Sono due gli uomini arrestati, uno di Boscoreale e un altro di Torre Annunziata, mentre gli altri due complici – due ragazzi di appena 15 anni – sono stati denunciati, in attesa di un percorso di recupero che possa aiutarli a cambiare vita. «Non voglio più sapere nulla di loro, mi hanno fatto del male gratuito – racconta il 22enne – quella sera ero per conto mio. Attendevo un treno che mi riportasse a casa, nemmeno li conoscevo». Gaetano aveva trascorso una serata a Pompei, in compagnia della sua fidanzata. Non immaginava che un gruppo di belve lo avrebbe riempito di botte, così per divertimento, perlopiù tra l’indifferenza di un centinaio di persone che non ha mosso un dito per aiutarlo. Un soccorso immediato non è arrivato nemmeno dall’ufficio biglietteria. Nulla. Gaetano è stato lasciato solo. «La cosa che mi fa male è che mi hanno distrutto senza alcun motivo, ma tutto passa e sono pronto a ricominciare una nuova vita. Mi auguro che episodi del genere non accadano più – aggiunge amareggiato – e soprattutto spero che vengano fatti dei controlli più severi. Oggi sono qui a parlare, ma potevo non esserci. Per questo mi sento in dovere di chiedere maggiore sorveglianza e tutela per i cittadini. Non possiamo avere paura di camminare. La vita è bella e va vissuta con serenità e felicità».
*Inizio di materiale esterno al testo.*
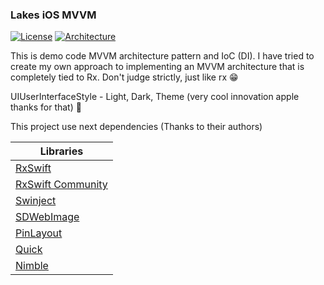 ### Lakes iOS MVVM 
[![License](https://img.shields.io/github/license/DemoCodeProfile/Lakes-iOS-MVVM.svg)](https://github.com/DemoCodeProfile/Lakes-iOS-MVVM-new/blob/master/LICENSE) 
[![Architecture](https://img.shields.io/badge/architecture-MVVM-orange.svg)](https://github.com/DemoCodeProfile/Lakes-iOS-MVVM-new)

This is demo code MVVM architecture pattern and IoC (DI). I have tried to create my own approach to implementing an MVVM architecture that is completely tied to Rx. Don't judge strictly, just like rx 😁

UIUserInterfaceStyle - Light, Dark, Theme (very cool innovation apple thanks for that) 🍏

This project use next dependencies (Thanks to their authors)

| Libraries |
|--|
| [ RxSwift ](https://github.com/ReactiveX/RxSwift) |
| [ RxSwift Community ](https://github.com/RxSwiftCommunity) |
| [ Swinject ](https://github.com/Swinject/Swinject) |
| [ SDWebImage ](https://github.com/rs/SDWebImage) |
| [ PinLayout ](https://github.com/layoutBox/PinLayout) |
| [ Quick ](https://github.com/Quick/Quick) |
| [ Nimble ](https://github.com/Quick/Nimble) |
A fini della conclusione delle indagini s’è rivelato decisivo il sistema di video-sorveglianza della stazione Circum di Pompei-Villa dei Misteri. I carabinieri della compagnia di Torre Annunziata – guidati dal maggiore Luigi Coppola – hanno passato al setaccio tutti i filmati, alla ricerca di elementi utili da raccogliere per definire l’esatta dinamica del pestaggio. «La verità è in quei filmati, ma adesso basta con questa violenza, non serve a niente – ribadisce Gaetano -. Ringrazio le forze dell’ordine che sono riuscite a prendere i miei aggressori. Ma facciamo anche altro, qualcosa in più, perché quello che è capitato a me è successo anche ad altre persone. E in alcuni casi è finita peggio, visto che spesso sono armati e pronti ad uccidere. Non capisco i motivi che si nascondono dietro questi atteggiamenti violenti. Sa cosa le dico? Godiamoci la vita e stiamo tutti vicini ai nostri cari», conclude.

Intanto, all’indomani della grave aggressione subita dal 22enne di Ercolano, a Pompei si sono riaccesi i riflettori sulla questione sicurezza. Controlli straordinari sono stati assicurati negli ultimi week-end: otto le pattuglie che hanno presidiato il territorio mariano, così da contrastare nuovi fenomeni legati alla delinquenza minorile. Il sindaco di Pompei, Pietro Amitrano, ha convocato anche i vertici di tutte le forze dell’ordine a Palazzo de Fusco, così da poter ricominciare con una maggiore sinergia tra le parti. A breve, inoltre, partirà anche il sistema di videosorveglianza nel centro storico di Pompei. L’attivazione rappresenterà un ausilio per le forze dell’ordine e rappresenterà anche un passo in avanti per la tutela dei turisti, che sono ogni anno oltre tre milioni ad affollare le strade che conducono al Santuario, agli Scavi e alla città moderna.